In short ­ the lab is rocking! We even managed to secure the domain www. enzymes.org.nz for a new lab website ­ check it out for more information on what we've been up to.
Summer students Liz, Tom and CC. Don't they look happy to be here
Nationally, the E3 Lab announced our arrival by sweeping to victory in the QMB Fashionomics competition. Using the power of phylogenetics, ancestral sequence reconstruction and gene synthesis, we created...DinoZyme! Whilst a team effort, chief designer Matilda Newton, and model James McKellar, deserve particular credit. The very same day, Monica and Wayne learned that their MBIE Smart Idea grant had been funded...so cocktails were consumed in celebration (after waiting for the flames to die down, in Danni's case).

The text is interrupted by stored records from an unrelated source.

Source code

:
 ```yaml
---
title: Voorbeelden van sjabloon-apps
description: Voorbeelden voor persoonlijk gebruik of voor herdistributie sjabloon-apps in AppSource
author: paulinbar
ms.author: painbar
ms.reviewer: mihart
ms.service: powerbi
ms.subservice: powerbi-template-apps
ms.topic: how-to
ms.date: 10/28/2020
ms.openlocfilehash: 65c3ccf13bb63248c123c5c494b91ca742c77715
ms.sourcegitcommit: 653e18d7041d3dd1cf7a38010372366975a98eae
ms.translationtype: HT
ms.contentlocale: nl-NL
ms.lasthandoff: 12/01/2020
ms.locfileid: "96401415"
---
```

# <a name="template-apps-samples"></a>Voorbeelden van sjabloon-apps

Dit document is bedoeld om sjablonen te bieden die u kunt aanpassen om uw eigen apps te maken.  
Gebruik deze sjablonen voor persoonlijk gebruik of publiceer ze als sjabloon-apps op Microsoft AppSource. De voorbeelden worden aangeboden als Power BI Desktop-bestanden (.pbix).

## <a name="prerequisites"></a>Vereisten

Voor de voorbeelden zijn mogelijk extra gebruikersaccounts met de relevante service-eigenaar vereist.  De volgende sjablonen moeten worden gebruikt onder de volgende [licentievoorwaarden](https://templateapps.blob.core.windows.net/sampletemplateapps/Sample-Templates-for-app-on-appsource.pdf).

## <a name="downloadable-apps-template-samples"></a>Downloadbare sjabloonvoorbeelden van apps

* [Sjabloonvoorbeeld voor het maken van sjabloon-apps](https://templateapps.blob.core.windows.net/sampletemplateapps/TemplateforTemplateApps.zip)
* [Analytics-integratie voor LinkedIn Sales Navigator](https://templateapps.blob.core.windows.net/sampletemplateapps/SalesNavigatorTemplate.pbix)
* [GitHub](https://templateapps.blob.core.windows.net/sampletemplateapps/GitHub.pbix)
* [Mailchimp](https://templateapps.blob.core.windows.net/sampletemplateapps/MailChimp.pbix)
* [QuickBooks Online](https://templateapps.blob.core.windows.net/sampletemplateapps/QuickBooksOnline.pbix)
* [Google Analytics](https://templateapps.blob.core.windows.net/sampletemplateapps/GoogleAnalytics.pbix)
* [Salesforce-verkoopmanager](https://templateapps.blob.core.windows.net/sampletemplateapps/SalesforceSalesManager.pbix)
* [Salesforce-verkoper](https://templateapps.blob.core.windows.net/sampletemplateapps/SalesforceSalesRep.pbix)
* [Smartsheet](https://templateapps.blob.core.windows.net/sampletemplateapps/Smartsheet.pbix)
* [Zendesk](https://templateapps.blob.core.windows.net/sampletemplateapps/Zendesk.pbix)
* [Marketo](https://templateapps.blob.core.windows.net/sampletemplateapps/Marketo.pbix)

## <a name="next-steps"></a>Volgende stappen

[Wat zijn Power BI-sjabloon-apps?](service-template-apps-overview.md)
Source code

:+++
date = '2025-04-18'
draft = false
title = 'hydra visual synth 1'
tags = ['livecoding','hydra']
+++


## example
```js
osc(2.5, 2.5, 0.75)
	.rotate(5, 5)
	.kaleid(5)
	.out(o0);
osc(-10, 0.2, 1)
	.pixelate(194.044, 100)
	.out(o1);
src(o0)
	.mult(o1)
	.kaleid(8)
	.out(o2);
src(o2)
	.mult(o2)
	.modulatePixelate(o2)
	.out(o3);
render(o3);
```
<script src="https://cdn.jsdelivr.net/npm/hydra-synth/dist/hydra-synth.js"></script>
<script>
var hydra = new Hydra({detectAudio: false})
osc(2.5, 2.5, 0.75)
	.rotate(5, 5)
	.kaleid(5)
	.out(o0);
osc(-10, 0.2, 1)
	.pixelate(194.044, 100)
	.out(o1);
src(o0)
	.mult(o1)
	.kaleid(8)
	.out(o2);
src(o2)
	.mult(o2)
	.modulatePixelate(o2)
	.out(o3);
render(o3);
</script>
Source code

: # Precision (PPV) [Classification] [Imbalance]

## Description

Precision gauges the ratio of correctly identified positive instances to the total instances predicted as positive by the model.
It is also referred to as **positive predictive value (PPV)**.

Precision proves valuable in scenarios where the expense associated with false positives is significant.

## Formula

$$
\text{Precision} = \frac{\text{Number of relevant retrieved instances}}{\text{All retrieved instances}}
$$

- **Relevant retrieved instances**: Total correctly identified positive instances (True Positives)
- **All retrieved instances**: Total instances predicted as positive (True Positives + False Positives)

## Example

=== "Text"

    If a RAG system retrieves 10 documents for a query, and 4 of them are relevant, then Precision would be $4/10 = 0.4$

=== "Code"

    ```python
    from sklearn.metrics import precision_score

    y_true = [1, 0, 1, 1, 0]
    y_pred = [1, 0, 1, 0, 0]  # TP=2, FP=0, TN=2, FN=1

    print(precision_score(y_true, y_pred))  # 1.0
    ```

Back home, we sallied forth in strength to the Departmental Quiz Night. Matteo put in a sterling effort as John Cutfield's right-hand man, while two lab teams (originally named `Naturally Selected' and `Intelligently Designed') went head-to-head. At first glance, `The Paisley Predators' looked to have sewn up the bragging rights...but wait... doesn't the score for `(Antibiotic) Resistance is Futile' actually add up to 45, not 35? We sense scandal and demand an Inquiry...though we all agree that James should not be given any more encouragement to sing Michael Jackson covers...
DinoZyme. Note the MPI/EPA-approved hazard labelling.
Finally, as Christmas approaches, so too does the end of Matteo's PhD. In fact, he is bidding to be the third of Wayne's PhD students to submit their thesis in 2013 ­ an amount of proofreading that Wayne, specifically, is keen never to repeat again. Thanks to one of Matteo's chapters (namely, Chapter 3) being in press at PLoS One already, we're hopeful that the examination process will go smoothly!
Quiz Night scandal!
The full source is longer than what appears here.